| What is being asked |
Which lines of the data contain the string "grammar"? Show each of them.

Saved entries:
•••

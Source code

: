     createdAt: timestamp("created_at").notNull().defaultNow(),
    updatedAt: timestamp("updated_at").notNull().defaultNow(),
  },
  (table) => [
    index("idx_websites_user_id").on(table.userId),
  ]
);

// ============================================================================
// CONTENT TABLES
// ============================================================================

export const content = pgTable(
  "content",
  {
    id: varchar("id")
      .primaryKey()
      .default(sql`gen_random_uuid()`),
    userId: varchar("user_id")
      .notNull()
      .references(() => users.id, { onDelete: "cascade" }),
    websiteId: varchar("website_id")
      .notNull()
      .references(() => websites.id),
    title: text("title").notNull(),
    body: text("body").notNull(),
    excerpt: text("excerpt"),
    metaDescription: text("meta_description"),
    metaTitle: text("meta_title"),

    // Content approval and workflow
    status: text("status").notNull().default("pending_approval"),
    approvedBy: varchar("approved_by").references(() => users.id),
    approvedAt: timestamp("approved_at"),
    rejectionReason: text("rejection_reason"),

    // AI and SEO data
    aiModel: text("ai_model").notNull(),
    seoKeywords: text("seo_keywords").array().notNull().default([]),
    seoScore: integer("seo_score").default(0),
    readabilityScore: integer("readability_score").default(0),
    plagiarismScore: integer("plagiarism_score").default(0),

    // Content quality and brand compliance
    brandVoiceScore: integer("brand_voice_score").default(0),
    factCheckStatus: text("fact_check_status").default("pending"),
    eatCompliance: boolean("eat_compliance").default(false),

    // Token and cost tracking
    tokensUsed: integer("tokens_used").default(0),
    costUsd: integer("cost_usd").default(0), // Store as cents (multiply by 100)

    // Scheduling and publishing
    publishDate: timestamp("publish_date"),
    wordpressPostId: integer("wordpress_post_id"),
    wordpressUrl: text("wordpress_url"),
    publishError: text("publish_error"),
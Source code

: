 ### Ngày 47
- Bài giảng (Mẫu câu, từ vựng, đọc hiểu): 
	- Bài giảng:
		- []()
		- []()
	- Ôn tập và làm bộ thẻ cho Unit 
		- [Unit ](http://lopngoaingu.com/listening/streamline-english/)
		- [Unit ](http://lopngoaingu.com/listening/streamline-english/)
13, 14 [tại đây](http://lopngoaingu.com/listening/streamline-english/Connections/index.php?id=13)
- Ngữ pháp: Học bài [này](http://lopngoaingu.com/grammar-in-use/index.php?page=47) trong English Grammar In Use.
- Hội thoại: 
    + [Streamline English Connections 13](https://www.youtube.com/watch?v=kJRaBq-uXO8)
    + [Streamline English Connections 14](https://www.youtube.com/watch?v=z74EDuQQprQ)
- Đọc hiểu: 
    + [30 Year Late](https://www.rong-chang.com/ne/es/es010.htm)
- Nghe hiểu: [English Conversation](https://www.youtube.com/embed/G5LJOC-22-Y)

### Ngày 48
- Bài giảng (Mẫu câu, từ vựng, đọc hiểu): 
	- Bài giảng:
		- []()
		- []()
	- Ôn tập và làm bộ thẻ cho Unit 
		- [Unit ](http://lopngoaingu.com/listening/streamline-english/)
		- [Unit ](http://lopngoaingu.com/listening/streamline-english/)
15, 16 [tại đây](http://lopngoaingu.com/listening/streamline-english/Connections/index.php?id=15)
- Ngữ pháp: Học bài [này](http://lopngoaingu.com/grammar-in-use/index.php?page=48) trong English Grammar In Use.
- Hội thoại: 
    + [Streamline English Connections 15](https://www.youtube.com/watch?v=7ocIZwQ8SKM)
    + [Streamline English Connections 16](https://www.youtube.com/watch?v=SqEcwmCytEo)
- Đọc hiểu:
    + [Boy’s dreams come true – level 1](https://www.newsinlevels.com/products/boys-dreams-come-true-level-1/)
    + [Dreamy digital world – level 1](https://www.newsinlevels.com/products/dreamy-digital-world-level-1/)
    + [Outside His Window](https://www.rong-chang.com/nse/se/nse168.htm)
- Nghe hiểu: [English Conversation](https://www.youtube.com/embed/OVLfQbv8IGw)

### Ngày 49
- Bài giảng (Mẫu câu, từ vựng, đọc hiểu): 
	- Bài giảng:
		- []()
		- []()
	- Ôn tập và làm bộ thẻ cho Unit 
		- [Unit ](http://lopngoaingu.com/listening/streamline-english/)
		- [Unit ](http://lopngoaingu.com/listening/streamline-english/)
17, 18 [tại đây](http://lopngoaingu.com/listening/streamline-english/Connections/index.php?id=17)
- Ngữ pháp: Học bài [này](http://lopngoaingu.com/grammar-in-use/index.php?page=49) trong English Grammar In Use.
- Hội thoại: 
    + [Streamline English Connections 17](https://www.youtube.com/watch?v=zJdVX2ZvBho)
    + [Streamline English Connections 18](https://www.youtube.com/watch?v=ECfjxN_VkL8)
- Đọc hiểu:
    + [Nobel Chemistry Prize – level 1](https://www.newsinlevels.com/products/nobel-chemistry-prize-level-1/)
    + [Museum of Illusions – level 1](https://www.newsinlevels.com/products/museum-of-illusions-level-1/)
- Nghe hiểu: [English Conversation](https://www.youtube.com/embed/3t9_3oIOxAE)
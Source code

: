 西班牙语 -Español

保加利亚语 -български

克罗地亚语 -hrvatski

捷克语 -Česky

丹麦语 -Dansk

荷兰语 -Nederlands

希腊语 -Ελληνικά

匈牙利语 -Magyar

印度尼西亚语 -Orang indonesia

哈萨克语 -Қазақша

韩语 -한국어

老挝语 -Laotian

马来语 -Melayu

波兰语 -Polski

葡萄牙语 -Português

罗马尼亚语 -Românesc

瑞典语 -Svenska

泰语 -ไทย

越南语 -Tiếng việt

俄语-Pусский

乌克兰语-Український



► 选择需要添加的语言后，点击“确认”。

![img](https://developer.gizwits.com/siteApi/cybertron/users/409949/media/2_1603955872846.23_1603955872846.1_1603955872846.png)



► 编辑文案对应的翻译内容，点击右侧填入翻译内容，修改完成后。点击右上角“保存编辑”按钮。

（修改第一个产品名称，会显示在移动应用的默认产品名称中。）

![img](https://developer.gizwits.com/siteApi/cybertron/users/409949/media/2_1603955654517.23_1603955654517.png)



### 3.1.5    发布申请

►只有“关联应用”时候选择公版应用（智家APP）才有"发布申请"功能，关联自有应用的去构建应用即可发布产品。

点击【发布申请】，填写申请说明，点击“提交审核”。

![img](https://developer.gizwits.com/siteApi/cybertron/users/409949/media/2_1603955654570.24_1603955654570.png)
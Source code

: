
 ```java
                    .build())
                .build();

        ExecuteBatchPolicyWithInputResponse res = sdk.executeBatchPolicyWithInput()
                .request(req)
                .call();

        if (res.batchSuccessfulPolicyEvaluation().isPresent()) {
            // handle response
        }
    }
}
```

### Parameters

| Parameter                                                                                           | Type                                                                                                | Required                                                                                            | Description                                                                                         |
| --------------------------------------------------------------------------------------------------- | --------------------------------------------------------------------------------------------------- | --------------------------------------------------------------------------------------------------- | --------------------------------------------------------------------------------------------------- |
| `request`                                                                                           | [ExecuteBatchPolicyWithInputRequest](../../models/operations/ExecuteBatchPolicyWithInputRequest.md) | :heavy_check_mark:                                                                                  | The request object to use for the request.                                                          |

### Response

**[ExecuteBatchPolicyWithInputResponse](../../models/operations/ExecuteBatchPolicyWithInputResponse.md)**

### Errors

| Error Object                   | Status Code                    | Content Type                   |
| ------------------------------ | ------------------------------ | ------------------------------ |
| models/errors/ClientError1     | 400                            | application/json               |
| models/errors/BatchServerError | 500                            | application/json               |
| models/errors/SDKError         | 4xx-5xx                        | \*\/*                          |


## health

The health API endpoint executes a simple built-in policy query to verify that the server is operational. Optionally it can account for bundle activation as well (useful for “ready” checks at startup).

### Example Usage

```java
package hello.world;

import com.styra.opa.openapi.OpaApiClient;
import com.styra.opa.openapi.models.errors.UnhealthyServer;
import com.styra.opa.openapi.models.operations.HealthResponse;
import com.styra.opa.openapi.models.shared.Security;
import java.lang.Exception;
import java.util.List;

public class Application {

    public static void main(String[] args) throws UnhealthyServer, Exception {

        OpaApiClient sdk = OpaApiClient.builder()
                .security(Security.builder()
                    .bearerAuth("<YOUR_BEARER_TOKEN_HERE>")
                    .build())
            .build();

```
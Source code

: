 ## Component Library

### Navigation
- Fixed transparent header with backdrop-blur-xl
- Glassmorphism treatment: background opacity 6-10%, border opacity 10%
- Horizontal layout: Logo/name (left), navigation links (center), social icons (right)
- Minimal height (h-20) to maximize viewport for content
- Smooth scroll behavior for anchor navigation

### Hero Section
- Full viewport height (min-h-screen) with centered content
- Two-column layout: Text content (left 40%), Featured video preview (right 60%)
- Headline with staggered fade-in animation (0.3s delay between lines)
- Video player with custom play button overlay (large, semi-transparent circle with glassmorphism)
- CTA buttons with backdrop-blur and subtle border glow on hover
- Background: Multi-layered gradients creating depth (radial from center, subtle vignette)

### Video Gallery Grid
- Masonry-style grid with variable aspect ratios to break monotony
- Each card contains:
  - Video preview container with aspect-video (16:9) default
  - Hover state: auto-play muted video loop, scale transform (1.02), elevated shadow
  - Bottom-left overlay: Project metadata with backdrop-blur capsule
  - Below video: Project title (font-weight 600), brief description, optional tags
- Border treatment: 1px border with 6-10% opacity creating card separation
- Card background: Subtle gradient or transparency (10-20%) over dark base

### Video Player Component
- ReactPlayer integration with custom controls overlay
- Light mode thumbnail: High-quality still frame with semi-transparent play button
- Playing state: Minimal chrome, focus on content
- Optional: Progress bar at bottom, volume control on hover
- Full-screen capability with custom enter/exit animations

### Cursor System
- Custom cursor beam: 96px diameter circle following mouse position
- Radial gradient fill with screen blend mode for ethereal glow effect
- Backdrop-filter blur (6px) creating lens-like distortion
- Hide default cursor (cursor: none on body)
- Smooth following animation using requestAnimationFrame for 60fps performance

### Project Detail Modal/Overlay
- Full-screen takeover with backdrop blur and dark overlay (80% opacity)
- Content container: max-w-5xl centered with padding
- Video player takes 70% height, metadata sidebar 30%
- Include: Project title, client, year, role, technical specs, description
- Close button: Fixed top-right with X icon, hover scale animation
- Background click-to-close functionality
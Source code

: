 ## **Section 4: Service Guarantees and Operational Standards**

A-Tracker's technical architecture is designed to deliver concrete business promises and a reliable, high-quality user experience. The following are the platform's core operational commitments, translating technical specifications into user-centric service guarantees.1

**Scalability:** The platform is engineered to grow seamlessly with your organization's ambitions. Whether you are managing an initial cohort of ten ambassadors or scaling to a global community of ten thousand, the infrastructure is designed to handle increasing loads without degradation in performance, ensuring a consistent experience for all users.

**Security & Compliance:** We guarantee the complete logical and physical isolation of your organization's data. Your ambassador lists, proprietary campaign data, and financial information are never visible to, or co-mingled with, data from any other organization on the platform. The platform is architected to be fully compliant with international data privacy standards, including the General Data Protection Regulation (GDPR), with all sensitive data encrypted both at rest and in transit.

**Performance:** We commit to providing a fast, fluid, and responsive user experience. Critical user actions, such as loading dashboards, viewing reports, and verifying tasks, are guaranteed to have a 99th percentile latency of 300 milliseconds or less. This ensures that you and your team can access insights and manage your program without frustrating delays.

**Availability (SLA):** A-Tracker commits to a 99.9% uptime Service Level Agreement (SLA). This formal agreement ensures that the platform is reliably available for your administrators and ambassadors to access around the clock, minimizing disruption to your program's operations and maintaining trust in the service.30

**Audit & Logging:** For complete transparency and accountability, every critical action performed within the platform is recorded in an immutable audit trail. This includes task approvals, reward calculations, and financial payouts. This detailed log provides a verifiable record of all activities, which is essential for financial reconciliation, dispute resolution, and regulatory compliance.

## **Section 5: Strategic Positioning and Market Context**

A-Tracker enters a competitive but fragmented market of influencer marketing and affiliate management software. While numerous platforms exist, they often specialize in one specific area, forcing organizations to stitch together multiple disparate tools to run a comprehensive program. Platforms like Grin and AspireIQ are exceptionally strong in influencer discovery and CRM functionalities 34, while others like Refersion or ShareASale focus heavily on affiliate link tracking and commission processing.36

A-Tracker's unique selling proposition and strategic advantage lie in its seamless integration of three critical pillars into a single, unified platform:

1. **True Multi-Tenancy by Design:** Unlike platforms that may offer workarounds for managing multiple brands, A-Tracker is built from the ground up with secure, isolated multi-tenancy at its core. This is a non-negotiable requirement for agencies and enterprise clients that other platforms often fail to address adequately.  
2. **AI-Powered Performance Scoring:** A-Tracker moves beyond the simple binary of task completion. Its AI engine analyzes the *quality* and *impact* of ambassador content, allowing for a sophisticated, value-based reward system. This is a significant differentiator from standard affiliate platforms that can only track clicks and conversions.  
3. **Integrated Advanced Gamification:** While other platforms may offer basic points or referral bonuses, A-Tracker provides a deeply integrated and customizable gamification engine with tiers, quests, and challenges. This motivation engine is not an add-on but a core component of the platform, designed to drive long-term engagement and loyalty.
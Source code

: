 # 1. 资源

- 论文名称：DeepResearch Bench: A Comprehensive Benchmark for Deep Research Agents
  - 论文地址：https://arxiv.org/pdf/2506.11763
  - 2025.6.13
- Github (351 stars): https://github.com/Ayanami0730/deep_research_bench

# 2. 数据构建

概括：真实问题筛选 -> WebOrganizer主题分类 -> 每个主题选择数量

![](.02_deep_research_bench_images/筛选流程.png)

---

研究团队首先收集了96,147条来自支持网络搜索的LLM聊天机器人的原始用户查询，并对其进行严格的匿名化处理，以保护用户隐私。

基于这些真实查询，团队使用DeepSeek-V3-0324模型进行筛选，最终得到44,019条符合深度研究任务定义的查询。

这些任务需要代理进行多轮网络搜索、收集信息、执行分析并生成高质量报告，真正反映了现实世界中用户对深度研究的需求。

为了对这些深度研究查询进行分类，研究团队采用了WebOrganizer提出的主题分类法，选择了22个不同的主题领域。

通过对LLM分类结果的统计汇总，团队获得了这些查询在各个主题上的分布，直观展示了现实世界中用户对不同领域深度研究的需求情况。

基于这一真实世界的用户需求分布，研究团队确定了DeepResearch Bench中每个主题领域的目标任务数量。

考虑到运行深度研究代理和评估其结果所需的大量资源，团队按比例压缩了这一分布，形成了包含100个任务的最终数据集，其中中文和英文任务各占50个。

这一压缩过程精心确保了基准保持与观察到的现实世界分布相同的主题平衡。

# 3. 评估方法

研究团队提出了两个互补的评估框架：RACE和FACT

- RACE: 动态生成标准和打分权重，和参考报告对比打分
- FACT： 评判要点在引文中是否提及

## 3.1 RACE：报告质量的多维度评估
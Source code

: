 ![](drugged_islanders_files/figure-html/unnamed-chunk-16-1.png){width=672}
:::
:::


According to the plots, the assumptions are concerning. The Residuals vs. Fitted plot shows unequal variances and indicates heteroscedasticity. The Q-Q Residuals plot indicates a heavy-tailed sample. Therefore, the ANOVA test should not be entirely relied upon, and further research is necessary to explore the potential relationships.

•••

| Answer to the problem |
- Ngữ pháp: Học bài [này](http://lopngoaingu.com/grammar-in-use/index.php?page=47) trong English Grammar In Use.
- Ngữ pháp: Học bài [này](http://lopngoaingu.com/grammar-in-use/index.php?page=48) trong English Grammar In Use.
- Ngữ pháp: Học bài [này](http://lopngoaingu.com/grammar-in-use/index.php?page=49) trong English Grammar In Use.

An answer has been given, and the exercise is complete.